I went through 2 rounds of IVF while I had PCOS and obesity. They are supposed to carefully calculate the meds based on your weight, medications, and other factors. Maybe look into having the retrieval with a different clinic, if the second round is similarly disappointing. Reproductive endocrinology is more of an art than a science; it's not even about the most experienced -- some docs just have a spooky talent for it.

But here's what I really want to tell you: take heart, because the technology has advance so far already since I did this (my kid is now 11 years old). Back when I was undergoing IVF, preimplantation genetic diagnosis was relatively uncommon. Nowadays, even if you only have a handful of embryos, you can figure out in advance which ones are viable. For anyone over 35, this is absolutely necessary. So imagine how much better it will be when you are ready to have that baby?

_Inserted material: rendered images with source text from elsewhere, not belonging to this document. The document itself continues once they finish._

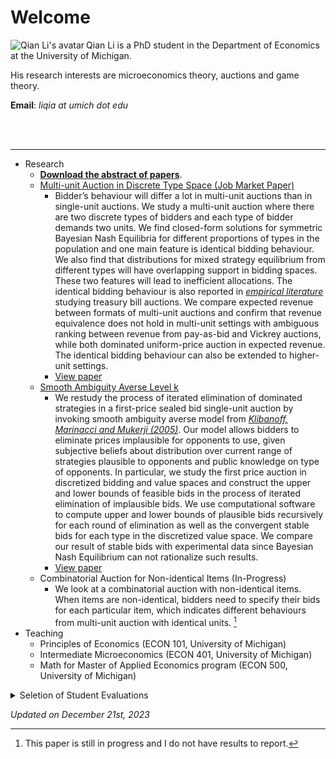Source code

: # Welcome

<img class="avatar" align="left" alt="Qian Li's avatar" src="images/qian.jpg" />

Qian Li is a PhD student in the Department of Economics at the University of Michigan.

His research interests are microeconomics theory, auctions and game theory.

**Email**: *liqia at umich dot edu*

<br>
<br>

***

- Research
    - [**Download the abstract of papers**](/papers/abstract.pdf).
    - [Multi-unit Auction in Discrete Type Space (Job Market Paper)](/papers/jmp.pdf)
        - Bidder’s behaviour will differ a lot in multi-unit auctions than in single-unit auctions. We study a multi-unit auction where there are two discrete types of bidders and each type of bidder demands two units. We find closed-form solutions for symmetric Bayesian Nash Equilibria for different proportions of types in the population and one main feature is identical bidding behaviour. We also find that distributions for mixed strategy equilibrium from different types will have overlapping support in bidding spaces. These two features will lead to inefficient allocations. The identical bidding behaviour is also reported in [*empirical literature*](https://www.jstor.org/stable/10.1086/657948?typeAccessWorkflow=login&seq=20) studying treasury bill auctions. We compare expected revenue between formats of multi-unit auctions and confirm that revenue equivalence does not hold in multi-unit settings with ambiguous ranking between revenue from pay-as-bid and Vickrey auctions, while both dominated uniform-price auction in expected revenue. The identical bidding behaviour can also be extended to higher-unit settings.
        - [View paper](/papers/jmp.pdf)
    - [Smooth Ambiguity Averse Level k](/papers/level-k.pdf)
        - We restudy the process of iterated elimination of dominated strategies in a first-price sealed bid single-unit auction by invoking smooth ambiguity averse model from [*Klibanoff, Marinacci and Mukerji (2005)*](https://www.jstor.org/stable/3598753?typeAccessWorkflow=login). Our model allows bidders to eliminate prices implausible for opponents to use, given subjective beliefs about distribution over current range of strategies plausible to opponents and public knowledge on type of opponents. In particular, we study the first price auction in discretized bidding and value spaces and construct the upper and lower bounds of feasible bids in the process of iterated elimination of implausible bids. We use computational software to compute upper and lower bounds of plausible bids recursively for each round of elimination as well as the convergent stable bids for each type in the discretized value space. We compare our result of stable bids with experimental data since Bayesian Nash Equilibrium can not rationalize such results.
        - [View paper](/papers/level-k.pdf)
    - Combinatorial Auction for Non-identical Items (In-Progress)
        - We look at a combinatorial auction with non-identical items. When items are non-identical, bidders need to specify their bids for each particular item, which indicates different behaviours from multi-unit auction with identical units. [^1]
- Teaching
    - Principles of Economics (ECON 101, University of Michigan)
    - Intermediate Microeconomics (ECON 401, University of Michigan)
    - Math for Master of Applied Economics program (ECON 500, University of Michigan)

<details>
<summary>Seletion of Student Evaluations</summary>

> "Qian is a great instructor. I really enjoyed the time that he explained more about the game theory. I think his classes would be better if he combined doing exercise with recapping lecture materials(even if just for a few minutes). Overall, I think Qian's way of teaching is enjoyable. As the only student who participated in every discuss session this semester, I want to thank Qian for his instruction!"

> "I enjoyed taking this course, was definitely very challenging but Mr Li. was very informative and helped a lot in explaining questions."

> "Qian was very helpful and encouraging when it came to meeting with him during office hours and asking questions outside of the class period. My only real critique was that I frequently found we were not given enough time to evaluate and attempt the problems by ourselves before they were discussed and solved by Qian. I also think he sometimes rushed through lessons and explanations when a slower approach would have been appreciated. Regardless, I always found attending section to be beneficial for reviewing exam materials."

> "Qian Li is awesome, he is always available to answer questions and is great at doing so. His office hours are always very helpful for me as well."

> "Qian was extremely helpful in further explaining the material from the course. He always offered in depth explanations to help ensure everyone understood the problems and was always willing to help any of the students with the material."

> "He helped explain so many things that I didn't understand in class, and I was really glad to have Qian Li as my instructor!"

> "Qian Li was very understanding and would go through each question during discussion sections as well as he could"

> "I thought Qian Li was a fantastic GSI. I would look forward to going to his discussion section as he would teach the material perfectly fly, and would fill all of the wholes that were left from the lectures."

</details>

*Updated on December 21st, 2023*

[^1]: This paper is still in progress and I do not have results to report.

Also, consider whether you want to get donor sperm because embryos are far more likely to survive cryopreservation, compared to ova. One of my single friends did half and half, because she could not make up her mind whether she wanted a biological child without having the idealized nuclear family. In the end she decided she just wanted to have a child, found the smartest and best looking donor she could, went ahead with the transfer, and had a beautiful baby boy on her own. And then she met the man of her dreams (wouldn't you know it...lol).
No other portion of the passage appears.